Enfin, le recourant ne critique pas la condition
posée à la restitution de son permis, selon laquelle il doit se soumettre à une
expertise médicale, dont les conclusions devront lui être favorables. Une telle
condition a déjà été jugée conforme à l'art. 17 al. 3 LCR, qui prévoit que le
permis de conduire retiré pour une durée indéterminée peut être restitué à
certaines conditions après expiration d'un éventuel délai d'attente légal ou
prescrit si la personne concernée peut prouver que son inaptitude à la conduite
a disparu. Seule une expertise telle que celle imposée par l'autorité intimée
sera dotée d'une force probante suffisante à établir l'aptitude ou l'inaptitude
à la conduite du recourant, dont on rappelle qu'il fait l'objet d'une
présomption d'inaptitude caractérielle à la conduite posée par la loi (cf.
arrêt CR.2015.0014 du 2 octobre 2015 et les réf. citées).
3.
Il résulte des considérants qui précèdent que les recours doivent être
rejetés et les décisions attaquées confirmées.
Le recourant, qui succombe, supportera les frais de
justice (art. 49 al. 1 et 91 LPA-VD). Il n’est pas alloué de dépens (art. 55 et
56.
al. 3 LPA-VD).
Par
ces motifs
la Cour de droit administratif et public
du Tribunal cantonal
arrête:
I.
Les recours sont rejetés.
II.
Les décisions du Service des automobiles et de la navigation des 16 mars
2017.
et 16 mai 2017 sont confirmées.
III.
Un émolument de justice de 800 (huit cents) francs est mis à la charge
du recourant.
IV.
Il n'est pas alloué de dépens.
Lausanne, le 15 septembre 2017
Le président: La
greffière:
Le présent arrêt est communiqué aux destinataires de
l'avis d'envoi ci-joint ainsi qu'à l'OFROU.

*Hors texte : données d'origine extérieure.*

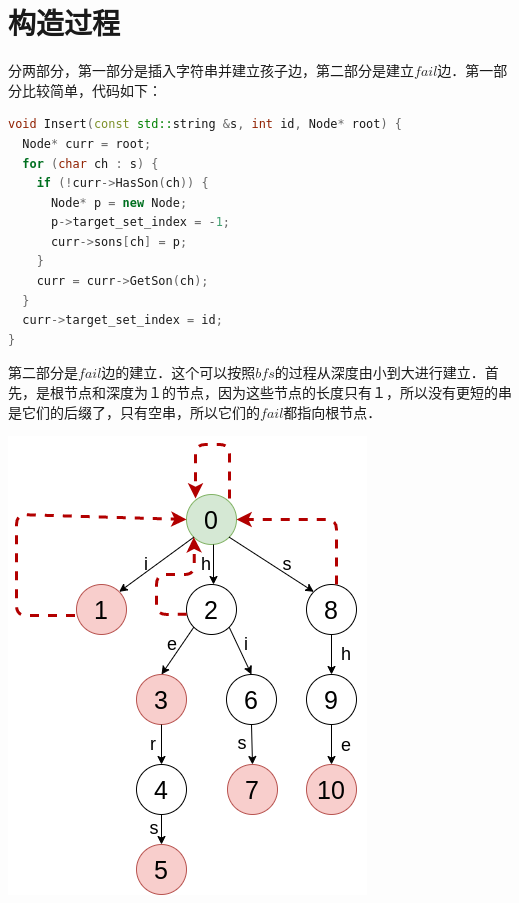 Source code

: \documentclass{article}
\begin{document}
\section{构造过程}
分两部分，第一部分是插入字符串并建立孩子边，第二部分是建立$fail$边．第一部分比较简单，代码如下：　\par
\begin{lstlisting}[language=C++, caption={Insert}]
void Insert(const std::string &s, int id, Node* root) {
  Node* curr = root;
  for (char ch : s) {
    if (!curr->HasSon(ch)) {
      Node* p = new Node;
      p->target_set_index = -1;
      curr->sons[ch] = p;
    }
    curr = curr->GetSon(ch);
  }
  curr->target_set_index = id;
}
\end{lstlisting}

第二部分是$fail$边的建立．这个可以按照$bfs$的过程从深度由小到大进行建立．首先，是根节点和深度为１的节点，因为这些节点的长度只有１，所以没有更短的串是它们的后缀了，只有空串，所以它们的$fail$都指向根节点．　\par
\includegraphics[scale=0.5]{pic5.png} \par
\end{document}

Il peut faire l'objet, dans les trente jours suivant sa
notification, d'un recours au Tribunal fédéral. Le recours en matière de droit
public s'exerce aux conditions des articles 82 ss de la loi du 17 juin 2005 sur
le Tribunal fédéral (LTF - RS 173.110), le recours constitutionnel subsidiaire
à celles des articles 113 ss LTF. Le mémoire de recours doit être rédigé dans
une langue officielle, indiquer les conclusions, les motifs et les moyens de
preuve, et être signé. Les motifs doivent exposer succinctement en quoi l’acte
attaqué viole le droit. Les pièces invoquées comme moyens de preuve doivent
être jointes au mémoire, pour autant qu’elles soient en mains de la partie; il
en va de même de la décision attaquée.